Starting at the line that contains "[^66]: 〔求〕－【宋】【元】【明】【宮】。（大正25，730d，n.8）" and ending at the line that contains "[^69]: 〔為〕－【石】。（大正25，730d，n.9）", the lines below are to be given again exactly, with nothing added.

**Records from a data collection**
+ + + + +

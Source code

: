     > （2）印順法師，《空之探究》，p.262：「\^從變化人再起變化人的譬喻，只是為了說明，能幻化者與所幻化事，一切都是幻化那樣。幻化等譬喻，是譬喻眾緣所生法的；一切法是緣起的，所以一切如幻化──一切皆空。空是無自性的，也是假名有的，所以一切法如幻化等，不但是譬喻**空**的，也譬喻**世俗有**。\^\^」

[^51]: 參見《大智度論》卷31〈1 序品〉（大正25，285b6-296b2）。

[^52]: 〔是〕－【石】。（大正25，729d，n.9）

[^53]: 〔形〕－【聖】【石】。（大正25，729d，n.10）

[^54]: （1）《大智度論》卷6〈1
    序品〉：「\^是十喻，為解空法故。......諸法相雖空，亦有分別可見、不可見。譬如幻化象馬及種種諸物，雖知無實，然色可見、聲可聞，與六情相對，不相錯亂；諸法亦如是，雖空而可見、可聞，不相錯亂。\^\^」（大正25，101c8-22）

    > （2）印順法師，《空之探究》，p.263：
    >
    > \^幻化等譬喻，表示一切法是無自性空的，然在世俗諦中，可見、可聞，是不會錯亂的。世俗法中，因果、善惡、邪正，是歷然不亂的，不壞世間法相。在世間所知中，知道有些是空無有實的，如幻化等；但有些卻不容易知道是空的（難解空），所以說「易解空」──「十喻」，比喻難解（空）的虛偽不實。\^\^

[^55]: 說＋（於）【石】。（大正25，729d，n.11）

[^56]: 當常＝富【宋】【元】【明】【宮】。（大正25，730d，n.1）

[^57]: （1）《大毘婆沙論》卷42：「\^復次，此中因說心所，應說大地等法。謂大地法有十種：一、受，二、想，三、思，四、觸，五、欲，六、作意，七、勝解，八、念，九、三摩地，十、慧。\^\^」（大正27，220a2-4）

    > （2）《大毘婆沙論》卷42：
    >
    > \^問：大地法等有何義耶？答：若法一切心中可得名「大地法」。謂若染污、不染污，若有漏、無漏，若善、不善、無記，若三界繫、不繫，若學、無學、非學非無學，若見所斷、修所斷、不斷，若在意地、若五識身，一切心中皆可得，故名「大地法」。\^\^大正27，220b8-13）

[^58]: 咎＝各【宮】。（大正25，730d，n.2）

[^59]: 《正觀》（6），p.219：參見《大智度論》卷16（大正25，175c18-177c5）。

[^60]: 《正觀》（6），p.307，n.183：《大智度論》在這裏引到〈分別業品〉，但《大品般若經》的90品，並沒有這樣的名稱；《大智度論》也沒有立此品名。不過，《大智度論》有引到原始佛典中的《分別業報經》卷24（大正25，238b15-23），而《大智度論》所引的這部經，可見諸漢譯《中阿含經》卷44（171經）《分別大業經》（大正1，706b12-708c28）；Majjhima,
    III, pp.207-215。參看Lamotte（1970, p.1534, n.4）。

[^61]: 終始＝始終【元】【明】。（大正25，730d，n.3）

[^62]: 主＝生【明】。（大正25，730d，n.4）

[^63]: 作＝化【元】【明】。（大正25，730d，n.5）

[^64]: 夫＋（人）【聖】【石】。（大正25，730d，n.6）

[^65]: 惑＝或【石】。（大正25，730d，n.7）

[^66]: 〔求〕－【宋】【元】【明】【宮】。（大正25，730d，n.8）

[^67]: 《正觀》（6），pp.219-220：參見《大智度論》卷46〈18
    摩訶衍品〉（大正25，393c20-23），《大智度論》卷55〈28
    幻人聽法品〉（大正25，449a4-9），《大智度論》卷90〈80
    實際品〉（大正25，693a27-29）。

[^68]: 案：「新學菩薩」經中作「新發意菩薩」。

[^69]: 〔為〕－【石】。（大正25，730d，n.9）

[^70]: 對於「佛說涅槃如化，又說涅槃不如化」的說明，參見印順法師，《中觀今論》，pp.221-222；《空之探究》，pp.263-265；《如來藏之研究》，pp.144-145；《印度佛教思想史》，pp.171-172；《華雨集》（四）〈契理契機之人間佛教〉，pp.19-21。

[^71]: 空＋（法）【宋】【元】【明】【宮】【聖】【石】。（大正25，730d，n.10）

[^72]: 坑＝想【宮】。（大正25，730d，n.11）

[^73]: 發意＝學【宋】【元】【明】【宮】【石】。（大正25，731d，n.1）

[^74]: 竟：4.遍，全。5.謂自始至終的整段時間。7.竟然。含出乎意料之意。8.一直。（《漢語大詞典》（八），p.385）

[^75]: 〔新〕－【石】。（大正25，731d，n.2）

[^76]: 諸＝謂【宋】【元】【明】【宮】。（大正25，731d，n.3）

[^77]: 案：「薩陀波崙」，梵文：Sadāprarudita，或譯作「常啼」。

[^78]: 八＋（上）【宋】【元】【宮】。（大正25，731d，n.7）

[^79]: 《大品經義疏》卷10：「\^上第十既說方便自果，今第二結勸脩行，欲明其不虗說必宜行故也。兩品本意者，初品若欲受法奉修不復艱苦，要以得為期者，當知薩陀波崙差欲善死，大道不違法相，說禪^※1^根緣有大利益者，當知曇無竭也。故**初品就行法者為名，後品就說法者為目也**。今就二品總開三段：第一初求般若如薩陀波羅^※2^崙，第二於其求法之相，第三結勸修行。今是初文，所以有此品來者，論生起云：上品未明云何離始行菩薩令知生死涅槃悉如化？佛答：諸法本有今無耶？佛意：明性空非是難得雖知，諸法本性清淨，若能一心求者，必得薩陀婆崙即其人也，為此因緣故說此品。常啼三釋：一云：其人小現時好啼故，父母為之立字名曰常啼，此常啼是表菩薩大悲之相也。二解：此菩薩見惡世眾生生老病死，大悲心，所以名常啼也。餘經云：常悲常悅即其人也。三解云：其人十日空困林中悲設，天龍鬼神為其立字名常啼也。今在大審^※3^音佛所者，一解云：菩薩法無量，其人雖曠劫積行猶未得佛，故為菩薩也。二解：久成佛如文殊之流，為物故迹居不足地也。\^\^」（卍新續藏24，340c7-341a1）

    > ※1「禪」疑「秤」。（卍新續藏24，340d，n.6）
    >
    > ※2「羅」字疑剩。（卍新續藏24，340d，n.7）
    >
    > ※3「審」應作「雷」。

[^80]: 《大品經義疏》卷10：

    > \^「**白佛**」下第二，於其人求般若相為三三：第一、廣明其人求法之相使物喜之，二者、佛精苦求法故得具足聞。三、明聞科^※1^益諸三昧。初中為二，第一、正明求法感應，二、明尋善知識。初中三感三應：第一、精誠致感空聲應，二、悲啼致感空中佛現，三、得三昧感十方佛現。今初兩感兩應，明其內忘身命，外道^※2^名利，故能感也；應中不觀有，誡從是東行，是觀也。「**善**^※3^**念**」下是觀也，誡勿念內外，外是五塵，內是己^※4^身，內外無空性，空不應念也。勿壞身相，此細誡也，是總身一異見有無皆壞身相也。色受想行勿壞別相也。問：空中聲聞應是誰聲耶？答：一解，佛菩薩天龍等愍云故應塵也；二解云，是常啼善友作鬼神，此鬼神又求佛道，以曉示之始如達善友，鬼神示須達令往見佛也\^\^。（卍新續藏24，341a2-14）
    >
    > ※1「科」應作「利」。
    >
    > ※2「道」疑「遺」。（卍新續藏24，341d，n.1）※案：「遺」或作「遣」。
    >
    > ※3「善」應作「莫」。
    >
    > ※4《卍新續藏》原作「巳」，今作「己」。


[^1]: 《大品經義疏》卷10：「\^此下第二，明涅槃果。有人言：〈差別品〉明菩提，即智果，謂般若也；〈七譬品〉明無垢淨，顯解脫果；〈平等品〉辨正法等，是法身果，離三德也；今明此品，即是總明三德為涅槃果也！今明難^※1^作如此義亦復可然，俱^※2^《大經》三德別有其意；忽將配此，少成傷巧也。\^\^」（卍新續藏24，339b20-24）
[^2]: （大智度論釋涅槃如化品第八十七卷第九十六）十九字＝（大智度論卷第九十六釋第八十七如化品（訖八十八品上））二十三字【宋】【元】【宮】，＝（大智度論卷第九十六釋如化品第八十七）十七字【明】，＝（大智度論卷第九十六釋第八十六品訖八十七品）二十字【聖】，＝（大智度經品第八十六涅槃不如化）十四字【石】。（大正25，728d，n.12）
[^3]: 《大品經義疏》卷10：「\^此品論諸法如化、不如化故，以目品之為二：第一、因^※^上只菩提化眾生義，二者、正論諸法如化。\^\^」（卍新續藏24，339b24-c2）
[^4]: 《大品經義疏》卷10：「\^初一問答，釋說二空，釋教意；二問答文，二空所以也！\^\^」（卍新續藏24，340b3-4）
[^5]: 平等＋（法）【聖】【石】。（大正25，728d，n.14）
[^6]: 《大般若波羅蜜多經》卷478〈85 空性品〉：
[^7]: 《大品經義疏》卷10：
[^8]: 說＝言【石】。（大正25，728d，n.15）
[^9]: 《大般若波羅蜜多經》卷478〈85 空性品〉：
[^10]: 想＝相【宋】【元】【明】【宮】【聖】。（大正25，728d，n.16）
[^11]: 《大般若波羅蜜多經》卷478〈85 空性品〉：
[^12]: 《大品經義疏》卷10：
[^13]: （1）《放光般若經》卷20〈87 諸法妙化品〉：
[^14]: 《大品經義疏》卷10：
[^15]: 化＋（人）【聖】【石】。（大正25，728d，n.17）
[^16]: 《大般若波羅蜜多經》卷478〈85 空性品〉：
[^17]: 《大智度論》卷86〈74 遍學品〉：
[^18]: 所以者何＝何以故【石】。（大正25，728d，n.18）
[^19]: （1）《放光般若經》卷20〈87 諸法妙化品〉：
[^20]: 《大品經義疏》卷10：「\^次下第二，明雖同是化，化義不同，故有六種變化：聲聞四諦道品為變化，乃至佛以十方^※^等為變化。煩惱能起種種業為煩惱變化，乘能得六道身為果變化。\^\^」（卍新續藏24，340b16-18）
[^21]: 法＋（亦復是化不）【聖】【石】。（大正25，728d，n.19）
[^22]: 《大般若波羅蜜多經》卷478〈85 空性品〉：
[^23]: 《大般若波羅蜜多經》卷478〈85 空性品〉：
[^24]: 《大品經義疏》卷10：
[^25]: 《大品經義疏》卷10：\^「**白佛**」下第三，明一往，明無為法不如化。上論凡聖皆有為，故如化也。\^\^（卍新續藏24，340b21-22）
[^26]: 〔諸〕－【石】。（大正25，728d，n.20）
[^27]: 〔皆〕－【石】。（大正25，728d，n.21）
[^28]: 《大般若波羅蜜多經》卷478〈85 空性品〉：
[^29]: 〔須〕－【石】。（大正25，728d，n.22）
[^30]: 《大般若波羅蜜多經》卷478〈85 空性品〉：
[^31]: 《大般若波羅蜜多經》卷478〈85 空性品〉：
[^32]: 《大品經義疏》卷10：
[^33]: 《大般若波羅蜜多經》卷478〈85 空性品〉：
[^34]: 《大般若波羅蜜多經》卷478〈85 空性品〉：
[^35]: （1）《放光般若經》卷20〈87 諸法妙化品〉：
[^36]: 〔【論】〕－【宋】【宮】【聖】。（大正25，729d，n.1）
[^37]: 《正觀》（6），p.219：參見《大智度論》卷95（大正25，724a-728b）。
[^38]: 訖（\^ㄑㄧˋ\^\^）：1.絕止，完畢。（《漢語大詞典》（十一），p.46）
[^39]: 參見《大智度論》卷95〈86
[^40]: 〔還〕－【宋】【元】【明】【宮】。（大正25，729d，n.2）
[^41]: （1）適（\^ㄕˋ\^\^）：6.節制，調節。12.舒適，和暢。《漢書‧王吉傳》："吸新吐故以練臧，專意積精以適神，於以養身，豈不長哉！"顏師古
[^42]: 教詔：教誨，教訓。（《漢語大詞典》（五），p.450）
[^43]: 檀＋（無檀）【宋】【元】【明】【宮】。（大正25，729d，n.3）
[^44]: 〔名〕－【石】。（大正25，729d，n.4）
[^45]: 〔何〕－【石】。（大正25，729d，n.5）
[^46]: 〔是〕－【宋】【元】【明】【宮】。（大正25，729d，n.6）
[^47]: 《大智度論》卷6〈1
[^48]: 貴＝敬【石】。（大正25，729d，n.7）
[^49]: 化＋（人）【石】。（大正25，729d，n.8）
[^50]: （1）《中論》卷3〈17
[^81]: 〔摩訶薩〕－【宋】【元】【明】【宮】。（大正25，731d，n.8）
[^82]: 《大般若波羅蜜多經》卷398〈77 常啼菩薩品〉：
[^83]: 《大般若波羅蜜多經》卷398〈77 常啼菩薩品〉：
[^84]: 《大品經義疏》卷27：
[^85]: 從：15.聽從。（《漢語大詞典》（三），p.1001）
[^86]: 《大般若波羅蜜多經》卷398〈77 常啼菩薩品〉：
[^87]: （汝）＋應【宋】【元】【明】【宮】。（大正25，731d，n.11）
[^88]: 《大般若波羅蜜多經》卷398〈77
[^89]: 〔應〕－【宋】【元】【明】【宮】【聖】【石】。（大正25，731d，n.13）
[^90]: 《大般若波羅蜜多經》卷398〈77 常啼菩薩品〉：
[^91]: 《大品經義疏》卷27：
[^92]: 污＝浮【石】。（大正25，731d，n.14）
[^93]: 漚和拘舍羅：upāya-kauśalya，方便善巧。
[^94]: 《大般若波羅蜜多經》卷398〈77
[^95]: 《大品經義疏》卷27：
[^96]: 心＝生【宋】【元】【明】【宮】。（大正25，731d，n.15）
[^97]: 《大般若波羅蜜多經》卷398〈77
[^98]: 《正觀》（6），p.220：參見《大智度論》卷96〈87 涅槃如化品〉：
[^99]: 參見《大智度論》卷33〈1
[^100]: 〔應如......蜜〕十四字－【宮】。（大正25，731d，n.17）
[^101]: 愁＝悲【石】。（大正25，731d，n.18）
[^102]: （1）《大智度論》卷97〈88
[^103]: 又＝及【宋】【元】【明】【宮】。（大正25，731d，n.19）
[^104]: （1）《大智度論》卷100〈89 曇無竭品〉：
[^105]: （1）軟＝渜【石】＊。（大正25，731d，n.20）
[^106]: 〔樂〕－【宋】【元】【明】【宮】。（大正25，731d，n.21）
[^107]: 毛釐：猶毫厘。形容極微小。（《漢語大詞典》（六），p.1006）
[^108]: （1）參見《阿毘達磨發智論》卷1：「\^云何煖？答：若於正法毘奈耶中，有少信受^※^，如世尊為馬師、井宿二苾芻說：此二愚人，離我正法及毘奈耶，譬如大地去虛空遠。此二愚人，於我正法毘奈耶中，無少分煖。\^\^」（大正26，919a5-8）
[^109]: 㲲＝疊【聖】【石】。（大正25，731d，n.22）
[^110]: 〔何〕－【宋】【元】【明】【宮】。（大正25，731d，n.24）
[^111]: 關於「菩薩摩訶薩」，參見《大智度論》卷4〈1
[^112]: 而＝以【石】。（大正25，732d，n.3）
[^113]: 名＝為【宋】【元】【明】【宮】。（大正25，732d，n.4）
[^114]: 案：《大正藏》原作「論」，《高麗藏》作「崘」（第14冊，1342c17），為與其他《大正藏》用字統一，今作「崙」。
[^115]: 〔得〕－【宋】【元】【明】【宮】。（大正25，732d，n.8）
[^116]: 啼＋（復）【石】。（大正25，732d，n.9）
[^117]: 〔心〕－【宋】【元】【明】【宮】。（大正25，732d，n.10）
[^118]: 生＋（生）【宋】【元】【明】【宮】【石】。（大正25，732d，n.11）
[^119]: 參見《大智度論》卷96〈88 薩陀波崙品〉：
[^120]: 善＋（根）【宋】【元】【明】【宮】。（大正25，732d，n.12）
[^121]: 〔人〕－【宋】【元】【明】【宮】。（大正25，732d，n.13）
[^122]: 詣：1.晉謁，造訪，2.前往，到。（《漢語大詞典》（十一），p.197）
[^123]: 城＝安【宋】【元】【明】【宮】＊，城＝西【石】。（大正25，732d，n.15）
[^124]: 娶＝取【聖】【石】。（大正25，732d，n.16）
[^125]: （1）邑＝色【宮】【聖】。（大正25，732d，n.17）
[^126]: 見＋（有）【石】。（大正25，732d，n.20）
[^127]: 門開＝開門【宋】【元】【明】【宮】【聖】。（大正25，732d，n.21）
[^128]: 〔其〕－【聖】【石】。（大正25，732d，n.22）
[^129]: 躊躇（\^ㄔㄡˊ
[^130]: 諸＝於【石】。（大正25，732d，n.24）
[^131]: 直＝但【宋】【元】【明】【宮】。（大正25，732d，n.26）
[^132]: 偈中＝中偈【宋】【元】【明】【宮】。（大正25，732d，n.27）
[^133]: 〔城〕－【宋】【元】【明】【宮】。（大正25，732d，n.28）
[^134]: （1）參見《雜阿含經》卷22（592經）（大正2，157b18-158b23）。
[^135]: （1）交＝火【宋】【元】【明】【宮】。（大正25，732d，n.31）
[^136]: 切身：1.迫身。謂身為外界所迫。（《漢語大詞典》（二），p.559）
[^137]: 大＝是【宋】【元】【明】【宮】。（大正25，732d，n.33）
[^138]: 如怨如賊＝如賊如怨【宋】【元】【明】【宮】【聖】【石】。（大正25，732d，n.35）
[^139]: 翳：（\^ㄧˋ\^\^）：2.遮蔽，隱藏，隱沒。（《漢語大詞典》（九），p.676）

+ + + + +

**EXERCISE SOLUTION**
[^66]: 〔求〕－【宋】【元】【明】【宮】。（大正25，730d，n.8）

[^67]: 《正觀》（6），pp.219-220：參見《大智度論》卷46〈18
    摩訶衍品〉（大正25，393c20-23），《大智度論》卷55〈28
    幻人聽法品〉（大正25，449a4-9），《大智度論》卷90〈80
    實際品〉（大正25，693a27-29）。

[^68]: 案：「新學菩薩」經中作「新發意菩薩」。

[^69]: 〔為〕－【石】。（大正25，730d，n.9）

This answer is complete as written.